Intermissions 2000-2008

Oren Ambarchi

Touch – 2010
par Simon, le 28 janvier 2010
7

Dieu qu’il est bon de retrouver aux affaires un homme tel qu’Oren Ambarchi. Il peut se vanter de disposer d’un des curriculum vitae les plus chargés de la scène expérimentale et ses collaborations feraient pleurer tout amateur de musiques risquées : Fennesz, Pimmon, Keiji Haino, John Zorn, Jim O’Rourke, Phill Niblock, Dave Grohl, Evan Parker, Toshimaru Nakamura, Peter Rehberg (mieux connu sous le nom de Pita), Merzbow ou encore Sunn O))) (le groupe ne peut en effet plus se passer des services d’Oren, en témoignent Black One et le récent Monoliths & Dimensions). Tous ont unanimement reconnus les incroyables talents d’Oren Ambarchi, lui qui a réinventé l’usage de la guitare en démontrant son incroyable potentiel une fois mise en contact de la matière électronique. Mais Intermissions 2000-2008 n’est pas tout à fait un nouvel album de l’Australien, il s’agit en effet d’une compilation de raretés, de performances live, de face B quasiment introuvables ou tout simplement de pièces inédites - le tout, sorti sur des labels aussi recommandables que peuvent être Touch, Southern Lord ou Preservation.

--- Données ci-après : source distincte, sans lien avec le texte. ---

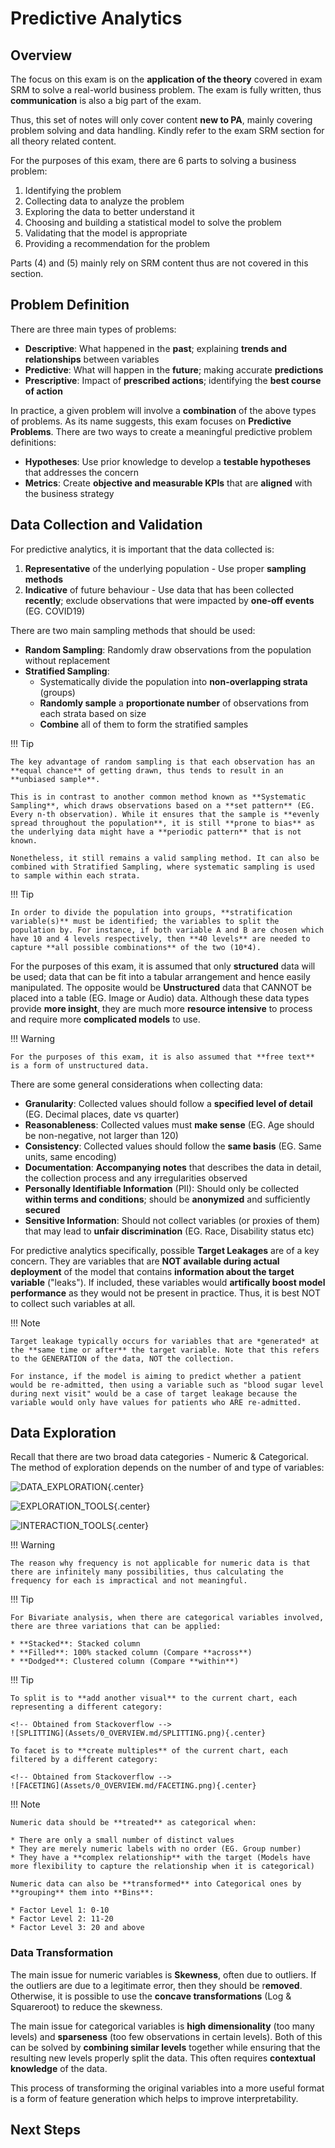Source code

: # **Predictive Analytics**

## **Overview**

The focus on this exam is on the **application of the theory** covered in exam SRM to solve a real-world business problem. The exam is fully written, thus **communication** is also a big part of the exam.

Thus, this set of notes will only cover content **new to PA**, mainly covering problem solving and data handling. Kindly refer to the exam SRM section for all theory related content.

For the purposes of this exam, there are 6 parts to solving a business problem:

1. Identifying the problem
2. Collecting data to analyze the problem
3. Exploring the data to better understand it
4. Choosing and building a statistical model to solve the problem
5. Validating that the model is appropriate
6. Providing a recommendation for the problem

Parts (4) and (5) mainly rely on SRM content thus are not covered in this section. 

## **Problem Definition**

There are three main types of problems:

* **Descriptive**: What happened in the **past**; explaining **trends and relationships** between variables
* **Predictive**: What will happen in the **future**; making accurate **predictions**
* **Prescriptive**: Impact of **prescribed actions**; identifying the **best course of action**

In practice, a given problem will involve a **combination** of the above types of problems. As its name suggests, this exam focuses on **Predictive Problems**. There are two ways to create a meaningful predictive problem definitions:

* **Hypotheses**: Use prior knowledge to develop a **testable hypotheses** that addresses the concern
* **Metrics**: Create **objective and measurable KPIs** that are **aligned** with the business strategy

## **Data Collection and Validation**

For predictive analytics, it is important that the data collected is:

1. **Representative** of the underlying population - Use proper **sampling methods**
2. **Indicative** of future behaviour - Use data that has been collected **recently**; exclude observations that were impacted by **one-off events** (EG. COVID19)

There are two main sampling methods that should be used:

* **Random Sampling**: Randomly draw observations from the population without replacement
* **Stratified Sampling**:
  * Systematically divide the population into **non-overlapping strata** (groups)
  * **Randomly sample** a **proportionate number** of observations from each strata based on size
  * **Combine** all of them to form the stratified samples

!!! Tip

    The key advantage of random sampling is that each observation has an **equal chance** of getting drawn, thus tends to result in an **unbiased sample**.

    This is in contrast to another common method known as **Systematic Sampling**, which draws observations based on a **set pattern** (EG. Every n-th observation). While it ensures that the sample is **evenly spread throughout the population**, it is still **prone to bias** as the underlying data might have a **periodic pattern** that is not known.

    Nonetheless, it still remains a valid sampling method. It can also be combined with Stratified Sampling, where systematic sampling is used to sample within each strata.

!!! Tip

    In order to divide the population into groups, **stratification variable(s)** must be identified; the variables to split the population by. For instance, if both variable A and B are chosen which have 10 and 4 levels respectively, then **40 levels** are needed to capture **all possible combinations** of the two (10*4).

For the purposes of this exam, it is assumed that only **structured** data will be used; data that can be fit into a tabular arrangement and hence easily manipulated. The opposite would be **Unstructured** data that CANNOT be placed into a table (EG. Image or Audio) data. Although these data types provide **more insight**, they are much more **resource intensive** to process and require more **complicated models** to use.

!!! Warning

    For the purposes of this exam, it is also assumed that **free text** is a form of unstructured data.

There are some general considerations when collecting data:

* **Granularity**: Collected values should follow a **specified level of detail** (EG. Decimal places, date vs quarter)
* **Reasonableness**: Collected values must **make sense** (EG. Age should be non-negative, not larger than 120)
* **Consistency**: Collected values should follow the **same basis** (EG. Same units, same encoding)
* **Documentation**: **Accompanying notes** that describes the data in detail, the collection process and any irregularities observed
* **Personally Identifiable Information** (PII): Should only be collected **within terms and conditions**; should be **anonymized** and sufficiently **secured**
* **Sensitive Information**: Should not collect variables (or proxies of them) that may lead to **unfair discrimination** (EG. Race, Disability status etc)

For predictive analytics specifically, possible **Target Leakages** are of a key concern. They are variables that are **NOT available during actual deployment** of the model that contains **information about the target variable** ("leaks"). If included, these variables would **artifically boost model performance** as they would not be present in practice. Thus, it is best NOT to collect such variables at all.

!!! Note

    Target leakage typically occurs for variables that are *generated* at the **same time or after** the target variable. Note that this refers to the GENERATION of the data, NOT the collection.

    For instance, if the model is aiming to predict whether a patient would be re-admitted, then using a variable such as "blood sugar level during next visit" would be a case of target leakage because the variable would only have values for patients who ARE re-admitted.


## **Data Exploration**

Recall that there are two broad data categories - Numeric & Categorical. The method of exploration depends on the number of and type of variables:

<!-- Obtained from ACTEX PA Cheat Sheet -->
![DATA_EXPLORATION](Assets/0_OVERVIEW.md/DATA_EXPLORATION.png){.center}

<!-- Obtained from ACTEX PA Cheat Sheet -->
![EXPLORATION_TOOLS](Assets/0_OVERVIEW.md/EXPLORATION_TOOLS.png){.center}

<!-- Obtained from ACTEX PA Cheat Sheet -->
![INTERACTION_TOOLS](Assets/0_OVERVIEW.md/INTERACTION_TOOLS.png){.center}

!!! Warning

    The reason why frequency is not applicable for numeric data is that there are infinitely many possibilities, thus calculating the frequency for each is impractical and not meaningful.

!!! Tip

    For Bivariate analysis, when there are categorical variables involved, there are three variations that can be applied:

    * **Stacked**: Stacked column
    * **Filled**: 100% stacked column (Compare **across**)
    * **Dodged**: Clustered column (Compare **within**)

!!! Tip

    To split is to **add another visual** to the current chart, each representing a different category:

    <!-- Obtained from Stackoverflow -->    
    ![SPLITTING](Assets/0_OVERVIEW.md/SPLITTING.png){.center}

    To facet is to **create multiples** of the current chart, each filtered by a different category:

    <!-- Obtained from Stackoverflow -->
    ![FACETING](Assets/0_OVERVIEW.md/FACETING.png){.center}

!!! Note

    Numeric data should be **treated** as categorical when:

    * There are only a small number of distinct values
    * They are merely numeric labels with no order (EG. Group number)
    * They have a **complex relationship** with the target (Models have more flexibility to capture the relationship when it is categorical)

    Numeric data can also be **transformed** into Categorical ones by **grouping** them into **Bins**:

    * Factor Level 1: 0-10
    * Factor Level 2: 11-20
    * Factor Level 3: 20 and above

### **Data Transformation**

The main issue for numeric variables is **Skewness**, often due to outliers. If the outliers are due to a legitimate error, then they should be r**emoved**. Otherwise, it is possible to use the **concave transformations** (Log & Squareroot) to reduce the skewness.

The main issue for categorical variables is **high dimensionality** (too many levels) and **sparseness** (too few observations in certain levels). Both of this can be solved by **combining similar levels** together while ensuring that the resulting new levels properly split the data. This often requires **contextual knowledge** of the data.

This process of transforming the original variables into a more useful format is a form of feature generation which helps to improve interpretability. 

## Next Steps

Et le festival Oren commence avec « Intimidator », pièce osée de drone qui met en scène un chassé croisé entre des infrabasses écrasantes et des percussions explosant de manière éparses, le tout dans des montées de drones complètement alcooliques : le talent ne prend pas deux secondes à s’exprimer. Et on retrouve cette patte unique à chaque fois exprimée de manière exhaustive, même quand il s’agit de s’attaquer à des pistes plus lyriques, directement empruntées au folk (le remix du « Parasail » de Paul Duncan en est un impressionnant exemple). Car ce qui fait la force d’un homme comme Oren Ambarchi réside dans l’incroyable connaissance de son instrument qui, une fois finalisée, autorise à le dématérialiser totalement pour le réinvestir dans un champ musical tout à fait inédit. Car de la guitare traditionnelle il ne reste plus rien ou presque, plus rien ne différencie son jeu d’oscillations électroniques, de drones en suspension ou de doom-metal sous cloche stérile (on comprend directement que Sunn O))) s’extasie sur son travail). Le reste n’est qu’expériences, tentatives souvent fructueuses d’approfondir encore plus le champ de recherche de tous les techno-monstres amateurs de sciences électroniques (au sens propre comme au sens figuré).

« Moving Violation » reprend les infrabasses et les drones là où il les avait laissées avec « Intimidator », ajoutant craquements et signaux digitaux dans une forêt de grésillements nasillards, « The Strouhal Number » joue de sa mélodie désaccordée pour nous plonger en pleine méditation alors que « A Final Kiss On Poisoned Cheeks » clôture sur vingt-cinq minutes d’angoisse grandissante, jusqu’à son apogée dans la déflagration. Le disque est consumé. Bref, Intermissions 2000-2008 est une remarquable porte d’entrée au monde d’Oren Ambarchi ainsi qu’une collection de perles pour tous les fans du monsieur, une opération double qui consacre une bonne fois pour toutes le caractère essentiel de l’œuvre de ce géant de l’expérimentation.